'''

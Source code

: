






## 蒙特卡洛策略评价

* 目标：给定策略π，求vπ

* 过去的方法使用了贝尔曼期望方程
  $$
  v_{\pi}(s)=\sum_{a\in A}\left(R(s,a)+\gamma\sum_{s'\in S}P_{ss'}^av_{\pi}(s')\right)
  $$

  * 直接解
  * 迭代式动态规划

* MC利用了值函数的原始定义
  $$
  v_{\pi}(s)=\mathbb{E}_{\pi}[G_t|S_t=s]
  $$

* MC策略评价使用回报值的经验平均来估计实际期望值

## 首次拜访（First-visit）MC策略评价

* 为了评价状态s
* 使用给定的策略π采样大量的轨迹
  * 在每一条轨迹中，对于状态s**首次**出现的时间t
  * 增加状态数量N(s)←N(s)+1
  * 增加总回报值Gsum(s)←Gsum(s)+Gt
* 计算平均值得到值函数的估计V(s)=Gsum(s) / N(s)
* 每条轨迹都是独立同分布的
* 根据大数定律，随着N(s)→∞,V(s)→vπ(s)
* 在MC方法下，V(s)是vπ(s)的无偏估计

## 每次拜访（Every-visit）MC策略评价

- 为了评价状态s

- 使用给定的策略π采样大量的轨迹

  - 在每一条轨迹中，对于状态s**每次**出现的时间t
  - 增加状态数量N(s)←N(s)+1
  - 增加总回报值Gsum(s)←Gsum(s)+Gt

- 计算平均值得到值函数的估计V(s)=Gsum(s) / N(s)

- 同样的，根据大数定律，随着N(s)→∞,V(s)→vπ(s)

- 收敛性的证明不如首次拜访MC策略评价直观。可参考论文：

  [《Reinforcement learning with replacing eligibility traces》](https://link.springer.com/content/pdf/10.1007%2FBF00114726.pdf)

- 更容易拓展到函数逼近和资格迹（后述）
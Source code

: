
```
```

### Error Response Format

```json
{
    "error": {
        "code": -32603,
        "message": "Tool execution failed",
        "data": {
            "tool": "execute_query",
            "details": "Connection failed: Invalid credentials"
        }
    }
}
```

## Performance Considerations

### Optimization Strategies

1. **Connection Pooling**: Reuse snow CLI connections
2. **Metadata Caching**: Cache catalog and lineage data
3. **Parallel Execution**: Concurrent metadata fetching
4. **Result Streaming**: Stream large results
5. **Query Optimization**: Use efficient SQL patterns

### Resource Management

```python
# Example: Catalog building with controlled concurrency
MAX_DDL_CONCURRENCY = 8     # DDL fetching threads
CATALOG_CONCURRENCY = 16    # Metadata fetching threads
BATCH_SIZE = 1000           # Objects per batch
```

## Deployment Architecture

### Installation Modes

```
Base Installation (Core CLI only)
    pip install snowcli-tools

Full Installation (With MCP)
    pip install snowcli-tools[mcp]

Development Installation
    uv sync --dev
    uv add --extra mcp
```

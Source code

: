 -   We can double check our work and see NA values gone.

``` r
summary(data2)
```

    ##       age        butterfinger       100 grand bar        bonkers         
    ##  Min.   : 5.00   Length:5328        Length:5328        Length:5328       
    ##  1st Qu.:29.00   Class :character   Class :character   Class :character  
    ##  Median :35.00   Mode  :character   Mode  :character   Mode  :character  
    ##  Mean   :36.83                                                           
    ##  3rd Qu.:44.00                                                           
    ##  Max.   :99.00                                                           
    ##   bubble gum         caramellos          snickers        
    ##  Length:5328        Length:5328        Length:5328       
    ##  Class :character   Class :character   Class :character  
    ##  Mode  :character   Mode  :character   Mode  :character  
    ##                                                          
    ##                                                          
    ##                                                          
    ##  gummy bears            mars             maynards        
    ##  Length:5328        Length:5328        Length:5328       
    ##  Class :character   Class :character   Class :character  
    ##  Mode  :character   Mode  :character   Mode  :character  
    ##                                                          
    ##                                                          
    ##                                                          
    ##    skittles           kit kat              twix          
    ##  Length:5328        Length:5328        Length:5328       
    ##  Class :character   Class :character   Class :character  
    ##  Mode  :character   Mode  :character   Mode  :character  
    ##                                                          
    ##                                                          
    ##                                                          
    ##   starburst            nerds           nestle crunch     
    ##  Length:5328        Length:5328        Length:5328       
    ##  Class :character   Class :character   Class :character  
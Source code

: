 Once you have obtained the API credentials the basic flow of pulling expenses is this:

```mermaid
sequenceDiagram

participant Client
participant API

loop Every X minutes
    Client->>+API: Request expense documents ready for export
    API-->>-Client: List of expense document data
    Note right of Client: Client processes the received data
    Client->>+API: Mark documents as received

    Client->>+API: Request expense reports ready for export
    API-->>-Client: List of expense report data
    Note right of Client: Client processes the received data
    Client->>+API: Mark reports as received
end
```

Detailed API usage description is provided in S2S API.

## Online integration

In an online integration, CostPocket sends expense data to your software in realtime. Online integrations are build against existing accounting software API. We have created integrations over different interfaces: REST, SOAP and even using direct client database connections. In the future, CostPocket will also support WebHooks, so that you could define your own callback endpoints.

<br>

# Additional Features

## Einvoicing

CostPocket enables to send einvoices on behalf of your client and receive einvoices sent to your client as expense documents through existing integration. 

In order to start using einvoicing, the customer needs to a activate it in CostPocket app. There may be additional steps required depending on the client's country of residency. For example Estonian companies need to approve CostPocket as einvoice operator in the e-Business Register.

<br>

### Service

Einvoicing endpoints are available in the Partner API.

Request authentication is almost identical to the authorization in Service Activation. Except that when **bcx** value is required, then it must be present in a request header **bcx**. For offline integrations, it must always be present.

'''

▶ _Activity_
Every line above carrying the word "documents" needs to be shown.

▶ _Exercise response_
    Client->>+API: Request expense documents ready for export
    Client->>+API: Mark documents as received
CostPocket enables to send einvoices on behalf of your client and receive einvoices sent to your client as expense documents through existing integration. 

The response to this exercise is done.